Corriere del Veneto (Venezia e Mestre)
IL NORDEST FRA ENERGIA E PASSIONE
Pensava di averle viste tutte il Giro nella sua storia ultracentenaria, invece c’è sempre da imparare, per riadattarsi in fretta alle nuove situazioni. E andare avanti. Proprio come un ciclista, sempre alle prese con gli imprevisti della strada e i capricci della natura. Ma chi va in bici, in Veneto e in Friuli, sa che non è mai solo: si fa forza con l’energia che viene trasmessa dalle terre che attraversa. Anche in autunno, come i ragazzini in sella a una bicicletta mitica, nel Prete bello di Goffredo Parise: «A noi sembrava di volare, di scivolare sui rami scheletriti degli alberi, sulla nebbia, sui tetti della città». Nessuna terra come il Nordest è capace di (ri)caricare il Giro con l’abbraccio della sua gente. Qui non sono nati i campioni più grandi, a parte Bottecchia, che trovò gloria al Tour e mai al Giro: da Binda a Girardengo, da Coppi a Bartali, passando per Magni, Gimondi, Motta, e poi Moser, Saronni, Bugno, Chiappucci, Pantani, Basso e Nibali. Piemontesi, lombardi, toscani, un grande romagnolo e un siciliano che non ha ancora finito di stupire. Le vittorie venete sono state due, con Battaglin e Cunego. Ma la passione non ne ha mai risentito, anzi. Su queste strade — e sulle salite — è un po’ come essere ad Anfield Road, lo stadio del Liverpool – piccola città stato con un cuore grande - rimasto 30 anni senza vincere un campionato, eppure sempre ribollente di passione e orgoglio. E quando ha raggiunto il traguardo, a giugno, lo ha celebrato a porte chiuse, a causa della pandemia.
Le salite del Nordest sono come quello stadio infuocato: difficili da affrontare, ma cariche di entusiasmo, di storia e di un ingrediente fondamentale che spesso si dà troppo per scontato: la competenza. Perché qui, più che in altri teatri, il tifoso e l’appassionato conoscono il ciclismo, i suoi uomini, le sue radici. La sua bellezza. E anche la sua fatica, assaporata nelle uscite domenicali con gli amici e spesso anche nell’avvicinamento alla salita, qualche ora prima dei professionisti.
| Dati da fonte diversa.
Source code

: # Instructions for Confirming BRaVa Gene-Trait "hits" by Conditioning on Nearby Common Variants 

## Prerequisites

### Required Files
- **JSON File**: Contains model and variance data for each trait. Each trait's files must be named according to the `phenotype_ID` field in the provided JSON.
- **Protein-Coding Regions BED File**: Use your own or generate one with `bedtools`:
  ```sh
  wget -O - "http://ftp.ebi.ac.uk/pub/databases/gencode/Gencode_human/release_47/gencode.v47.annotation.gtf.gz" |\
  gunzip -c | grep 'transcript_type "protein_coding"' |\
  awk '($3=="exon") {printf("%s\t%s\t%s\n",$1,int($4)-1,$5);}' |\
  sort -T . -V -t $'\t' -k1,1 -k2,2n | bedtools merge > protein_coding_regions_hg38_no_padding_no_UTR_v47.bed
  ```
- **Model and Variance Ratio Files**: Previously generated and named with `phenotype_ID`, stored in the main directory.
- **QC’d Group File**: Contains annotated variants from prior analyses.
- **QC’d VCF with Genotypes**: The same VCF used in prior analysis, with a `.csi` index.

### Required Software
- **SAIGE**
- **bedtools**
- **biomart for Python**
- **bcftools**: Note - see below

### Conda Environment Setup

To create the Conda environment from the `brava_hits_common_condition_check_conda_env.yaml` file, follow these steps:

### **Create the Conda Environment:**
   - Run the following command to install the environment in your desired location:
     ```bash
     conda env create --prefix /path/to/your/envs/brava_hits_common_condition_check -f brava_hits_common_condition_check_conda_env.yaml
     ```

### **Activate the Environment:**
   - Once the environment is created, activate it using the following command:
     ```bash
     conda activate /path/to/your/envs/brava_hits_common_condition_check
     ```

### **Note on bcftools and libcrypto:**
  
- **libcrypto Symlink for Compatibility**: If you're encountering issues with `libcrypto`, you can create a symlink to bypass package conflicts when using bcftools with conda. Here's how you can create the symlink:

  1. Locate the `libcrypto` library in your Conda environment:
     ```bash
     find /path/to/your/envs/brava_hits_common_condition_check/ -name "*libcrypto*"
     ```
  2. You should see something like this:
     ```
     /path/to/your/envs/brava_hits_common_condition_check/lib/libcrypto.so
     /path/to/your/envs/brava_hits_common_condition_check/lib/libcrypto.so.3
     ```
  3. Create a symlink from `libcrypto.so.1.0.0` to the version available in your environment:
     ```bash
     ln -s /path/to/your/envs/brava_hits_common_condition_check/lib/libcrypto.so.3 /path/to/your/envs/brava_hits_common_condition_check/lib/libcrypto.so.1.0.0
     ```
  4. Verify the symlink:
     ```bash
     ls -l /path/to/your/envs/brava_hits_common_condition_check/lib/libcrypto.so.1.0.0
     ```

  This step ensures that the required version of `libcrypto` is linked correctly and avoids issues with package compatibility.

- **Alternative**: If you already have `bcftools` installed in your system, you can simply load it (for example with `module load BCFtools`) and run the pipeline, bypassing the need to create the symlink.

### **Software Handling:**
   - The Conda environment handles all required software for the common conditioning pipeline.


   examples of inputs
La fatica non solo non spaventa, ma esalta veneti e friulani anche nella quotidianità, tirando fuori il meglio da loro. Quest’anno a causa del Covid l’entusiasmo sarà mascherato, ma salvo limitazioni di accesso dell’ultim’ora come è accaduto in alcune tappe dell’ultimo Tour de France, non sarà silenziato del tutto. E potrà fare ancora una volta la differenza. Soprattutto in tempi come questi e con un Giro partito in una stagione inedita, a ottobre, per un’avventura rischiosa, ma non certo incosciente, considerate le risorse e le energie investite per preservare la salute della corsa e di chi la vive ogni giorno, a partire ovviamente dai ciclisti. Pianura, collina, montagne: volata, cronometro — vero spartiacque nella terra del Prosecco — fughe per la vittoria e arrivi in salita. Il menù è completo e chi lo digerirà meglio, sarà probabilmente il vincitore finale anche a Milano il 25 ottobre. Mancano le grandi cime dolomitiche, è vero. E anche lo Zoncolan, diventato la Salita con la s maiuscola. È una tendenza che il Tour ha esasperato, privandosi delle montagne mitiche, per cercare nuove vie. Il Giro — saggiamente — non ha sposato in pieno questa scelta e anzi sfilerà lungo la grandiosa Casse Deserte dell’Izoard. A Nordest si punta sulla solidità, anche tecnica, della prova contro il tempo sui colli e dell’arrivo di Piancavallo, uno dei luoghi del cuore nella mitologia pantaniana, nell’anno di grazia 1998. Il posto giusto per toccare il Giro con mano: per chi è a bordo strada e per chi è in vetta alla classifica. Distanziati quanto basta, ma completamenti immersi nella terra del ciclismo. Perché ormai ci siamo e per dirla con Andrea Zanzotto: «La squadratura del foglio è cominciata/a pedate ben pedalata».